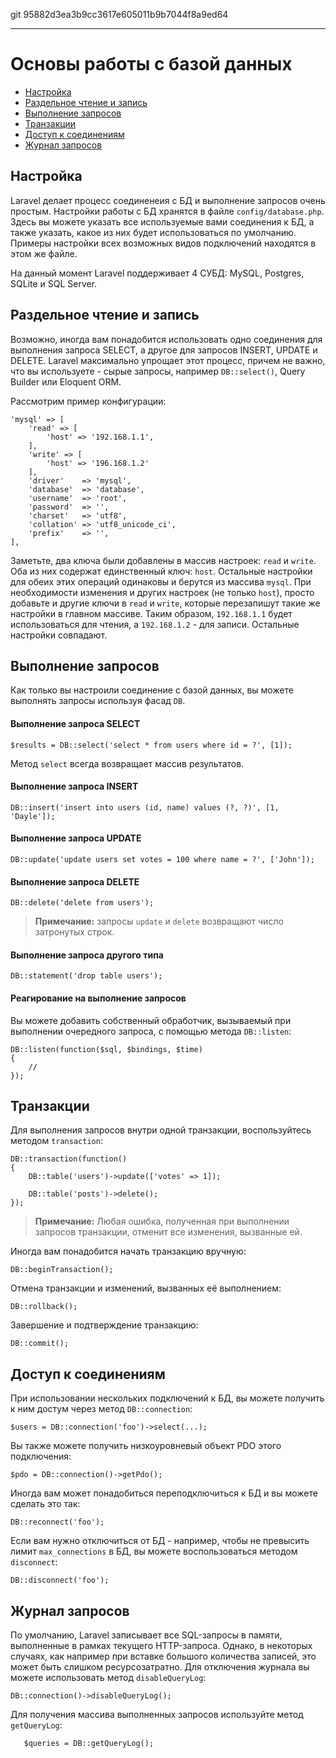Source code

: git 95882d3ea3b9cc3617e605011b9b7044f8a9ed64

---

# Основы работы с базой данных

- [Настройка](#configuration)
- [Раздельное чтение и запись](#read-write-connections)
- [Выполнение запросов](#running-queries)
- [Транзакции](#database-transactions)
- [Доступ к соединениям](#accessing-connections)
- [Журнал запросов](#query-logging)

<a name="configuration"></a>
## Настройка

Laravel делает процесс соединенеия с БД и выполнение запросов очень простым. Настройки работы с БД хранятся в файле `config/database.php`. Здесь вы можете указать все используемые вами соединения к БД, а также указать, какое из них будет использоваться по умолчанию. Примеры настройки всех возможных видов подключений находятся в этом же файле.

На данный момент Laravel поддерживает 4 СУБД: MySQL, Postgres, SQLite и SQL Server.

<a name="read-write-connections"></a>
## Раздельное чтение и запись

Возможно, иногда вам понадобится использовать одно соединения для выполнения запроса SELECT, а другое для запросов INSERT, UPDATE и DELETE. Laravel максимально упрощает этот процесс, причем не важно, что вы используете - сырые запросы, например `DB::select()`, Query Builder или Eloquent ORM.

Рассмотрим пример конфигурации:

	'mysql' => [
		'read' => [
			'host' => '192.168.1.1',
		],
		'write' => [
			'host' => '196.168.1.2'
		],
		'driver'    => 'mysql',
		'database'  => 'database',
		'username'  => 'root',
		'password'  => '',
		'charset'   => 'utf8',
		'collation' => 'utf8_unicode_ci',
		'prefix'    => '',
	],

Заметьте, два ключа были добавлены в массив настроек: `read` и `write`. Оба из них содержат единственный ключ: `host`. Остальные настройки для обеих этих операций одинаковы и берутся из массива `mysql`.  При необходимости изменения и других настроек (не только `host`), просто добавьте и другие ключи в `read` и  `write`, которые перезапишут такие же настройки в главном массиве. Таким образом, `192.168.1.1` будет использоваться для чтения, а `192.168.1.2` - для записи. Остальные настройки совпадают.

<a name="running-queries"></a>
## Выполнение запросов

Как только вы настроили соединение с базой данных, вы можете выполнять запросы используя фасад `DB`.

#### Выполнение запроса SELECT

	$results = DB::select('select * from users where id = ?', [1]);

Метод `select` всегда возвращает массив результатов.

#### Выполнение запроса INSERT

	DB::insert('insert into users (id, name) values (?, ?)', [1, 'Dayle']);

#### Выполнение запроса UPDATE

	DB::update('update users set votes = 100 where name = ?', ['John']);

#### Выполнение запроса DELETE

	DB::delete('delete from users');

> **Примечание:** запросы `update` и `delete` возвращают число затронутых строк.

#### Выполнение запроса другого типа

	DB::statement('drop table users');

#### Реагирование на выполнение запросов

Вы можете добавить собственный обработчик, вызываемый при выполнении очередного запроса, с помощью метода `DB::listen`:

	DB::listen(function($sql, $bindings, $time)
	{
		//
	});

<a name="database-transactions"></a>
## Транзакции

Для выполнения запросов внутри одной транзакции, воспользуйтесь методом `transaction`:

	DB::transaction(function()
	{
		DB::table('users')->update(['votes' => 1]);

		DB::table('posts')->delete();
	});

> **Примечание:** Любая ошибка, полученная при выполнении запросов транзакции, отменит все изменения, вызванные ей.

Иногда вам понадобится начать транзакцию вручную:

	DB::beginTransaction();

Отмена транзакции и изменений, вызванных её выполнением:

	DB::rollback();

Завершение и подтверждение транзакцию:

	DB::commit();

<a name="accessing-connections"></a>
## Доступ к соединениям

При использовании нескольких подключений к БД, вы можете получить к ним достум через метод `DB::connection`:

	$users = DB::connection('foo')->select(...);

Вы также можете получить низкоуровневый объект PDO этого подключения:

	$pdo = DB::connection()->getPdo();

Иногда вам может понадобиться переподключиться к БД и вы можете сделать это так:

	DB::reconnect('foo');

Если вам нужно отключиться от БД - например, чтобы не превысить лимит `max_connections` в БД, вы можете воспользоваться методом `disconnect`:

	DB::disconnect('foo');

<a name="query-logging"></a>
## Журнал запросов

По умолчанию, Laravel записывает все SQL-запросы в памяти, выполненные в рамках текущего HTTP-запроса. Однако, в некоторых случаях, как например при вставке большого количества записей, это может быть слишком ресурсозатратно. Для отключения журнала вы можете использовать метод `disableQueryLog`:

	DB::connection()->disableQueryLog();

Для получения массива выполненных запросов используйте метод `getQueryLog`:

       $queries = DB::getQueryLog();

* * *

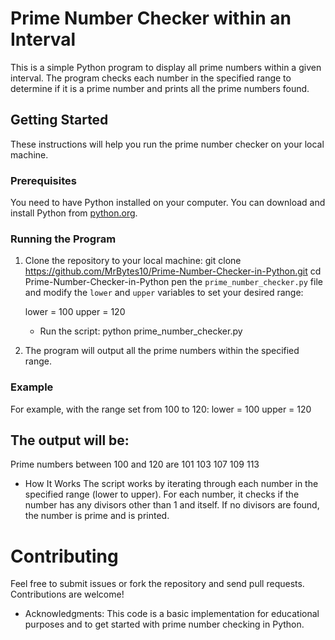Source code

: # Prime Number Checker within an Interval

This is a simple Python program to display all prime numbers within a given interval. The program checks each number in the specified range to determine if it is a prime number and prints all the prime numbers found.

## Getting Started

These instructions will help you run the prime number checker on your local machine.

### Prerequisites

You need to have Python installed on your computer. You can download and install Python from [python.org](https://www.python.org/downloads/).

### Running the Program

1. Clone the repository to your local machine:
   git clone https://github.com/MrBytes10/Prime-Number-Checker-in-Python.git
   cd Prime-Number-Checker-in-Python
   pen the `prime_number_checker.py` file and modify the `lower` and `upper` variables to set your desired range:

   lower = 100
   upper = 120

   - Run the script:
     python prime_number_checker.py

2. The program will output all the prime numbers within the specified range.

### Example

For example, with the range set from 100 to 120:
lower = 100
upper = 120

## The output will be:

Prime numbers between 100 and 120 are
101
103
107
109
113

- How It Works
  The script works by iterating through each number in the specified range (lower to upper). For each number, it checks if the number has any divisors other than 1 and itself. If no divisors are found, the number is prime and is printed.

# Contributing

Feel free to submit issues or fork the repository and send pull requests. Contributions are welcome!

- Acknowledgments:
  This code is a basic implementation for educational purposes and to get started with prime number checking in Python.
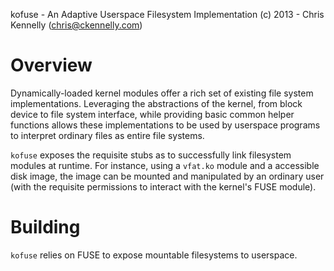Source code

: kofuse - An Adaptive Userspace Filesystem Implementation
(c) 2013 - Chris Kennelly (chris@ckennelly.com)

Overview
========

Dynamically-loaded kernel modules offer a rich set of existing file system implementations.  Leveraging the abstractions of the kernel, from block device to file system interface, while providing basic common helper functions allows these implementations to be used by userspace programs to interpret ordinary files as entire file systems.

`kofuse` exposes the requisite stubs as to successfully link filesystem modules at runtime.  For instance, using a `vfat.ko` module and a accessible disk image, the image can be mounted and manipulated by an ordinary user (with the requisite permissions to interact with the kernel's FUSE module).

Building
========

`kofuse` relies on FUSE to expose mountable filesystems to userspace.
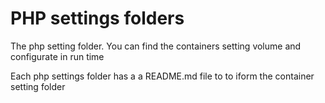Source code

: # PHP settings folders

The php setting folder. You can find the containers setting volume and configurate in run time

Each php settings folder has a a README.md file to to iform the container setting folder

* * *

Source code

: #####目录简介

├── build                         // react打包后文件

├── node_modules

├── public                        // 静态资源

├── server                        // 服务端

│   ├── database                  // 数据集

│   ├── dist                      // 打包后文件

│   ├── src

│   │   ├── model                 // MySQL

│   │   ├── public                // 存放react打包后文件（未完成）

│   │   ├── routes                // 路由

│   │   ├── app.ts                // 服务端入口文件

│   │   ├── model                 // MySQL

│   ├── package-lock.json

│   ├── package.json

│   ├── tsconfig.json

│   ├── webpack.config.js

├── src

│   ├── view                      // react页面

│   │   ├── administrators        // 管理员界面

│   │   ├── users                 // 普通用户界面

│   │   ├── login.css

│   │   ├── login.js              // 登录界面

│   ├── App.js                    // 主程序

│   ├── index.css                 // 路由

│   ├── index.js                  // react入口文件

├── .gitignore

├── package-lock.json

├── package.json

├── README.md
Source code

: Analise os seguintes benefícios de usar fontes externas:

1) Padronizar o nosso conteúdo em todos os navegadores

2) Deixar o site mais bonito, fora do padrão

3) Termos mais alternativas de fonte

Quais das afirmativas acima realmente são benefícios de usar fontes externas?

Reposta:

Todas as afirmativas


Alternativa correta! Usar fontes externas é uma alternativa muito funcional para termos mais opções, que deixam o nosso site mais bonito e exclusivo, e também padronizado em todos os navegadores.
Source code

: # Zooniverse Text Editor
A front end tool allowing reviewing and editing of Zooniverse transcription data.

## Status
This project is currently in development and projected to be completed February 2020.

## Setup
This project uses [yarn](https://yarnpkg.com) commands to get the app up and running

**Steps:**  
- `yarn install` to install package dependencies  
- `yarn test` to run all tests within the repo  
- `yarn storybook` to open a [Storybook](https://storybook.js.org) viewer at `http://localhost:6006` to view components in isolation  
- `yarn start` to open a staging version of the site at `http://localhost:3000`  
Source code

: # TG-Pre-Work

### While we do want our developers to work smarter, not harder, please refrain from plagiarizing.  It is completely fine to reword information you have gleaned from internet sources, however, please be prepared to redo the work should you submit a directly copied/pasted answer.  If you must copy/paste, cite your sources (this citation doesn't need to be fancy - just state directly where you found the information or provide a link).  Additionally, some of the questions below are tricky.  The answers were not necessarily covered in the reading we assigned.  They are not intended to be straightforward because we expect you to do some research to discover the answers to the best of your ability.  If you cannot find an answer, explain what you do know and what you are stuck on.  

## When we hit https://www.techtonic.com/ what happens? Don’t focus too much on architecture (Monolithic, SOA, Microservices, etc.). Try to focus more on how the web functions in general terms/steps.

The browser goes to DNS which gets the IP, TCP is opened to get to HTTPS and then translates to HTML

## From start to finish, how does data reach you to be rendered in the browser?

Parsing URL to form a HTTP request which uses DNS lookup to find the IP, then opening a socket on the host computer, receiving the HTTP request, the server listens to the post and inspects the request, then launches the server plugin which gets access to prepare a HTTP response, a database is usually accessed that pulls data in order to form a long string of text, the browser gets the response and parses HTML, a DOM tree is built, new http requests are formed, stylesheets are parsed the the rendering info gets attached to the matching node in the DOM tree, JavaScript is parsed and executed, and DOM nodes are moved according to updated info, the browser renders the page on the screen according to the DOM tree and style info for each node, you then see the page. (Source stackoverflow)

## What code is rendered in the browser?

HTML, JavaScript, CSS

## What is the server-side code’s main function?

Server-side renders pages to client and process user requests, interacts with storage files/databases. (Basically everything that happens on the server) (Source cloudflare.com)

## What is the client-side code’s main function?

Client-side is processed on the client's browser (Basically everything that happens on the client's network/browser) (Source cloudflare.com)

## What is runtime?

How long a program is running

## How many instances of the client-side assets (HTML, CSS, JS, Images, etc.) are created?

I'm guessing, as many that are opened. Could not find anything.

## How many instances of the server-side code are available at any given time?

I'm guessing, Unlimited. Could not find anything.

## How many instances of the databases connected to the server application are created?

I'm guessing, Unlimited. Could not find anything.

AIM OF THE TASK> Quote the listing above, but only from the line that shows "DB::listen(function($sql, $bindings, $time)" through the line that shows "## Журнал запросов".

EXPECTED ANSWER>
	DB::listen(function($sql, $bindings, $time)
	{
		//
	});

<a name="database-transactions"></a>
## Транзакции

Для выполнения запросов внутри одной транзакции, воспользуйтесь методом `transaction`:

	DB::transaction(function()
	{
		DB::table('users')->update(['votes' => 1]);

		DB::table('posts')->delete();
	});

> **Примечание:** Любая ошибка, полученная при выполнении запросов транзакции, отменит все изменения, вызванные ей.

Иногда вам понадобится начать транзакцию вручную:

	DB::beginTransaction();

Отмена транзакции и изменений, вызванных её выполнением:

	DB::rollback();

Завершение и подтверждение транзакцию:

	DB::commit();

<a name="accessing-connections"></a>
## Доступ к соединениям

При использовании нескольких подключений к БД, вы можете получить к ним достум через метод `DB::connection`:

	$users = DB::connection('foo')->select(...);

Вы также можете получить низкоуровневый объект PDO этого подключения:

	$pdo = DB::connection()->getPdo();

Иногда вам может понадобиться переподключиться к БД и вы можете сделать это так:

	DB::reconnect('foo');

Если вам нужно отключиться от БД - например, чтобы не превысить лимит `max_connections` в БД, вы можете воспользоваться методом `disconnect`:

	DB::disconnect('foo');

<a name="query-logging"></a>
## Журнал запросов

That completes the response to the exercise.